Lütfen okuyun, düşünün Murat Paker’in satırlarını:
“Bugün ‘Kürtler var mı?’, ‘Kürtçe diye bir dil var mı?’ diye sormuyoruz, ama yaşı yetenler 30 yıl önce bunu demenin nasıl problemli olduğunu bilir.
80 yıl boyunca geniş bir grup insanın, sadece Kürt olduğu için başına bilumum şey gelmesi ne demektir? Ne tür öfkeler, incinmeler biriktirmiştir?
Gereği gibi yüzleşilmediği için Türkiye toplumunun büyük kesimi, Kürtlerin sosyal ve psikolojik olarak ne yaşadığını hissedemiyor.
Çoğunluk, anadili Kürtçe olan bir çocuğun döve döve Türkçe öğrenişini hissedemediği müddetçe Kürt meselesinde iki metre bile gidemezsiniz.
Bir-iki yıl önce daha iyimserdim.
Türkiye tarihinin en büyük paradokslarından birini yaşıyoruz. 30 yıl sonra tarihçiler şöyle yazabilir:
‘Ne ilginç dönemmiş ki iktidar partisi AKP, o zamana dek hiçbir iktidarın cesaret edemediğini yaparak yıllardır çok şeytanlaştırılmış bir örgütle, PKK’yla müzakere masasına oturdu. Ama aynı iktidar, inanılmaz beceriksizlik ve basiretsizlikle askeri çözüm takıntısında ısrar etti ve ülkenin çok kanlı bir bölünme sürecine girmesine yol açtı.’
Çözümsüzlük ihtimali artıyor ve üzgünüm bunun sonu kapsamlı bir iç savaş olabilir.
Öneri olarak iki önkoşul var.
Bir, şiddetle çözülemez.
İki, eşitlik temelinde çözülebilir.
Devlet de, PKK da bu noktaya gelmedikçe çözülemez. Diyorlar ki PKK silahları bırakmadan müzakere edilemez. Bu temenni olabilir ama PKK, binlerce kişilik, milyonlarca destekçisi olan bir yapı. Silahları bıraksınlar deniyor.

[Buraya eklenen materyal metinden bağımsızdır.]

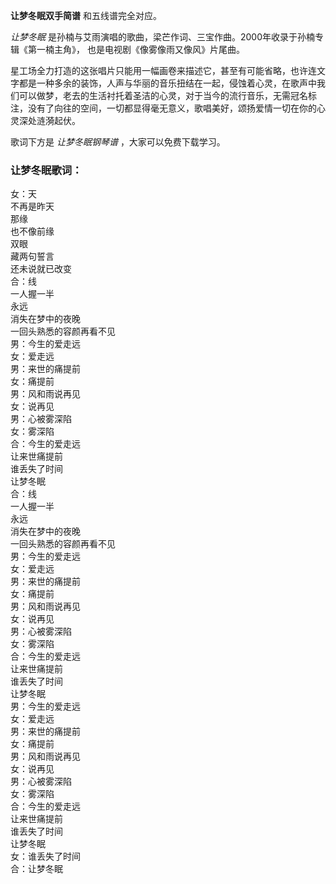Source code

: 

**让梦冬眠双手简谱** 和五线谱完全对应。

_让梦冬眠_ 是孙楠与艾雨演唱的歌曲，梁芒作词、三宝作曲。2000年收录于孙楠专辑《第一楠主角》， 也是电视剧《像雾像雨又像风》片尾曲。

星工场全力打造的这张唱片只能用一幅画卷来描述它，甚至有可能省略，也许连文字都是一种多余的装饰，人声与华丽的音乐扭结在一起，侵蚀着心灵，在歌声中我们可以做梦，老去的生活衬托着圣洁的心灵，对于当今的流行音乐，无需冠名标注，没有了向往的空间，一切都显得毫无意义，歌唱美好，颂扬爱情一切在你的心灵深处涟漪起伏。

歌词下方是 _让梦冬眠钢琴谱_ ，大家可以免费下载学习。

### 让梦冬眠歌词：

女：天  
不再是昨天  
那缘  
也不像前缘  
双眼  
藏两句誓言  
还未说就已改变  
合：线  
一人握一半  
永远  
消失在梦中的夜晚  
一回头熟悉的容颜再看不见  
男：今生的爱走远  
女：爱走远  
男：来世的痛提前  
女：痛提前  
男：风和雨说再见  
女：说再见  
男：心被雾深陷  
女：雾深陷  
合：今生的爱走远  
让来世痛提前  
谁丢失了时间  
让梦冬眠  
合：线  
一人握一半  
永远  
消失在梦中的夜晚  
一回头熟悉的容颜再看不见  
男：今生的爱走远  
女：爱走远  
男：来世的痛提前  
女：痛提前  
男：风和雨说再见  
女：说再见  
男：心被雾深陷  
女：雾深陷  
合：今生的爱走远  
让来世痛提前  
谁丢失了时间  
让梦冬眠  
男：今生的爱走远  
女：爱走远  
男：来世的痛提前  
女：痛提前  
男：风和雨说再见  
女：说再见  
男：心被雾深陷  
女：雾深陷  
合：今生的爱走远  
让来世痛提前  
谁丢失了时间  
让梦冬眠  
女：谁丢失了时间  
合：让梦冬眠

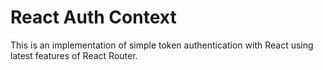 # React Auth Context

This is an implementation of simple token authentication with React using latest features of React Router.
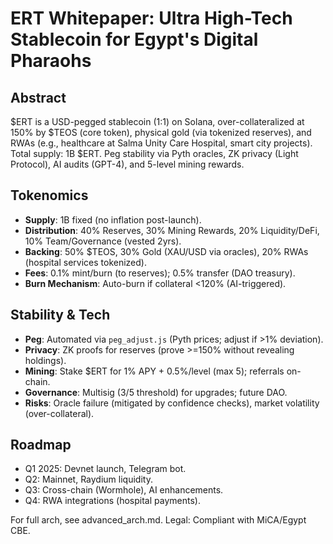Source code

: # ERT Whitepaper: Ultra High-Tech Stablecoin for Egypt's Digital Pharaohs

## Abstract
$ERT is a USD-pegged stablecoin (1:1) on Solana, over-collateralized at 150% by $TEOS (core token), physical gold (via tokenized reserves), and RWAs (e.g., healthcare at Salma Unity Care Hospital, smart city projects). Total supply: 1B $ERT. Peg stability via Pyth oracles, ZK privacy (Light Protocol), AI audits (GPT-4), and 5-level mining rewards.

## Tokenomics
- **Supply**: 1B fixed (no inflation post-launch).
- **Distribution**: 40% Reserves, 30% Mining Rewards, 20% Liquidity/DeFi, 10% Team/Governance (vested 2yrs).
- **Backing**: 50% $TEOS, 30% Gold (XAU/USD via oracles), 20% RWAs (hospital services tokenized).
- **Fees**: 0.1% mint/burn (to reserves); 0.5% transfer (DAO treasury).
- **Burn Mechanism**: Auto-burn if collateral <120% (AI-triggered).

## Stability & Tech
- **Peg**: Automated via `peg_adjust.js` (Pyth prices; adjust if >1% deviation).
- **Privacy**: ZK proofs for reserves (prove >=150% without revealing holdings).
- **Mining**: Stake $ERT for 1% APY + 0.5%/level (max 5); referrals on-chain.
- **Governance**: Multisig (3/5 threshold) for upgrades; future DAO.
- **Risks**: Oracle failure (mitigated by confidence checks), market volatility (over-collateral).

## Roadmap
- Q1 2025: Devnet launch, Telegram bot.
- Q2: Mainnet, Raydium liquidity.
- Q3: Cross-chain (Wormhole), AI enhancements.
- Q4: RWA integrations (hospital payments).

For full arch, see advanced_arch.md. Legal: Compliant with MiCA/Egypt CBE.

Neye göre, nasıl bıraksınlar?
Uygun koşullar sağlamadan bunu talep etmenin pratik bir karşılığı yok. Barışçı bir çözüm çerçevesi sunarsınız, birileri mızıkçılık yaparsa o zaman lafınızı edersiniz.
Seçimden önce Başbakan, ‘Biz olsak asardık’ dedi. Ya da her vesileyle büyük bir kibirle anadilde eğitim olamayacağını söylüyor.
Böyle ortak zemin bulamazsınız.
Siz gerekli adımları atarsanız, diğer tarafın şiddet kullanımını mahkûm edebilirsiniz. O zaman herkes de arkanızda durur.
Oysa, hükümet özellikle son seçimlerden sonra ‘Kürt sorunu bitti. PKK’yı da askeri olarak bitireceğiz’ hezeyanı içinde.
Kürt sorununun ne denli katmanlı olduğunu idrak edebilmiş değiller. Birkaç hamleyle hallederiz sandılar, kazın ayağı öyle çıkmayınca eski askeri reflekslere çark ettiler.
PKK da Kürt meselesinin bitmediğini kabul ettirmek için meşrebince hamleler yapıyor. PKK’nın meşrebinin de öteden beri epeyce geniş olduğunu biliyoruz. Zaman zaman sivillere yönelik, terör sınıfına sokulabilecek, insanın kanını donduran eylemler de yapıyorlar.
Karşılıklı bu hamleler toplumsal dokumuzu her seferinde daha da çürütüyor, aradaki mesafeyi açıyor.”
Murat Paker’in söylediklerine kulak verin.